建寧四年(171)二月、洛陽に地震が発生し、海水が氾濫して海沿いの家屋の大半が薙ぎ倒され、住民は波に呑まれた。
光和元年(178)、雌鶏が雄に変わった。六月朔日、十丈余りの黒い雲気が飛来して温徳殿を包んだ。秋七月、玉堂に虹が懸かり、五原で山崩れが起きた。
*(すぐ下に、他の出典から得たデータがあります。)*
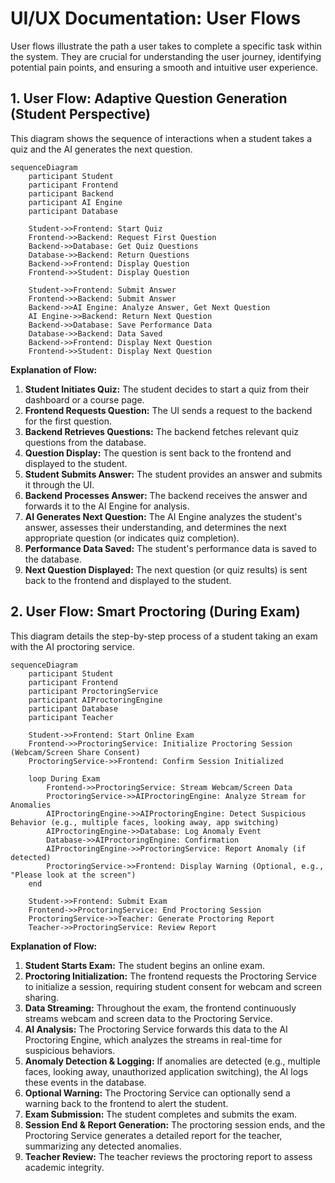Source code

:# UI/UX Documentation: User Flows

User flows illustrate the path a user takes to complete a specific task within the system. They are crucial for understanding the user journey, identifying potential pain points, and ensuring a smooth and intuitive user experience.

## 1. User Flow: Adaptive Question Generation (Student Perspective)

This diagram shows the sequence of interactions when a student takes a quiz and the AI generates the next question.

```mermaid
sequenceDiagram
    participant Student
    participant Frontend
    participant Backend
    participant AI Engine
    participant Database

    Student->>Frontend: Start Quiz
    Frontend->>Backend: Request First Question
    Backend->>Database: Get Quiz Questions
    Database->>Backend: Return Questions
    Backend->>Frontend: Display Question
    Frontend->>Student: Display Question

    Student->>Frontend: Submit Answer
    Frontend->>Backend: Submit Answer
    Backend->>AI Engine: Analyze Answer, Get Next Question
    AI Engine->>Backend: Return Next Question
    Backend->>Database: Save Performance Data
    Database->>Backend: Data Saved
    Backend->>Frontend: Display Next Question
    Frontend->>Student: Display Next Question
```

**Explanation of Flow:**

1.  **Student Initiates Quiz:** The student decides to start a quiz from their dashboard or a course page.
2.  **Frontend Requests Question:** The UI sends a request to the backend for the first question.
3.  **Backend Retrieves Questions:** The backend fetches relevant quiz questions from the database.
4.  **Question Display:** The question is sent back to the frontend and displayed to the student.
5.  **Student Submits Answer:** The student provides an answer and submits it through the UI.
6.  **Backend Processes Answer:** The backend receives the answer and forwards it to the AI Engine for analysis.
7.  **AI Generates Next Question:** The AI Engine analyzes the student's answer, assesses their understanding, and determines the next appropriate question (or indicates quiz completion).
8.  **Performance Data Saved:** The student's performance data is saved to the database.
9.  **Next Question Displayed:** The next question (or quiz results) is sent back to the frontend and displayed to the student.

## 2. User Flow: Smart Proctoring (During Exam)

This diagram details the step-by-step process of a student taking an exam with the AI proctoring service.

```mermaid
sequenceDiagram
    participant Student
    participant Frontend
    participant ProctoringService
    participant AIProctoringEngine
    participant Database
    participant Teacher

    Student->>Frontend: Start Online Exam
    Frontend->>ProctoringService: Initialize Proctoring Session (Webcam/Screen Share Consent)
    ProctoringService->>Frontend: Confirm Session Initialized

    loop During Exam
        Frontend->>ProctoringService: Stream Webcam/Screen Data
        ProctoringService->>AIProctoringEngine: Analyze Stream for Anomalies
        AIProctoringEngine->>AIProctoringEngine: Detect Suspicious Behavior (e.g., multiple faces, looking away, app switching)
        AIProctoringEngine->>Database: Log Anomaly Event
        Database->>AIProctoringEngine: Confirmation
        AIProctoringEngine->>ProctoringService: Report Anomaly (if detected)
        ProctoringService->>Frontend: Display Warning (Optional, e.g., "Please look at the screen")
    end

    Student->>Frontend: Submit Exam
    Frontend->>ProctoringService: End Proctoring Session
    ProctoringService->>Teacher: Generate Proctoring Report
    Teacher->>ProctoringService: Review Report
```

**Explanation of Flow:**

1.  **Student Starts Exam:** The student begins an online exam.
2.  **Proctoring Initialization:** The frontend requests the Proctoring Service to initialize a session, requiring student consent for webcam and screen sharing.
3.  **Data Streaming:** Throughout the exam, the frontend continuously streams webcam and screen data to the Proctoring Service.
4.  **AI Analysis:** The Proctoring Service forwards this data to the AI Proctoring Engine, which analyzes the streams in real-time for suspicious behaviors.
5.  **Anomaly Detection & Logging:** If anomalies are detected (e.g., multiple faces, looking away, unauthorized application switching), the AI logs these events in the database.
6.  **Optional Warning:** The Proctoring Service can optionally send a warning back to the frontend to alert the student.
7.  **Exam Submission:** The student completes and submits the exam.
8.  **Session End & Report Generation:** The proctoring session ends, and the Proctoring Service generates a detailed report for the teacher, summarizing any detected anomalies.
9.  **Teacher Review:** The teacher reviews the proctoring report to assess academic integrity.
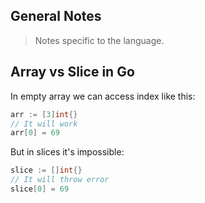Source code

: ## General Notes
> Notes specific to the language.

## Array vs Slice in Go
In empty array we can access index like this:
```go
arr := [3]int{}
// It will work
arr[0] = 69
```
But in slices it's impossible:
```go
slice := []int{}
// It will throw error
slice[0] = 69
```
こうした不吉な瑞祥が次々と現れたので、帝は群臣に災異の由縁を問うた。
議郎の蔡邕は上疏して、虹が現れたり雌鶏が雄鶏に変化した事は、婦女や宦官を政治に参画させているが故だとして、彼等を痛切に罵った。帝は上奏文に目を通すと嘆息し、召替えに起った。
曹節は後方から上奏文を盗み見ており、左右の者ら悉くに告げると、かくて蔡邕を罪に落とし、官職を剥奪して郷里に追放してしまった。
張譲、趙忠、封諝、段珪、曹節、候覧、蹇碩、程曠、夏惲、郭勝ら十人は結託して奸計を為しており、「十常侍」と号されていた。帝は張譲を信任して「阿父」と呼んでおり、朝政は立ち行かなくなった。天下の人々は惑乱し、盗賊が蜂起した。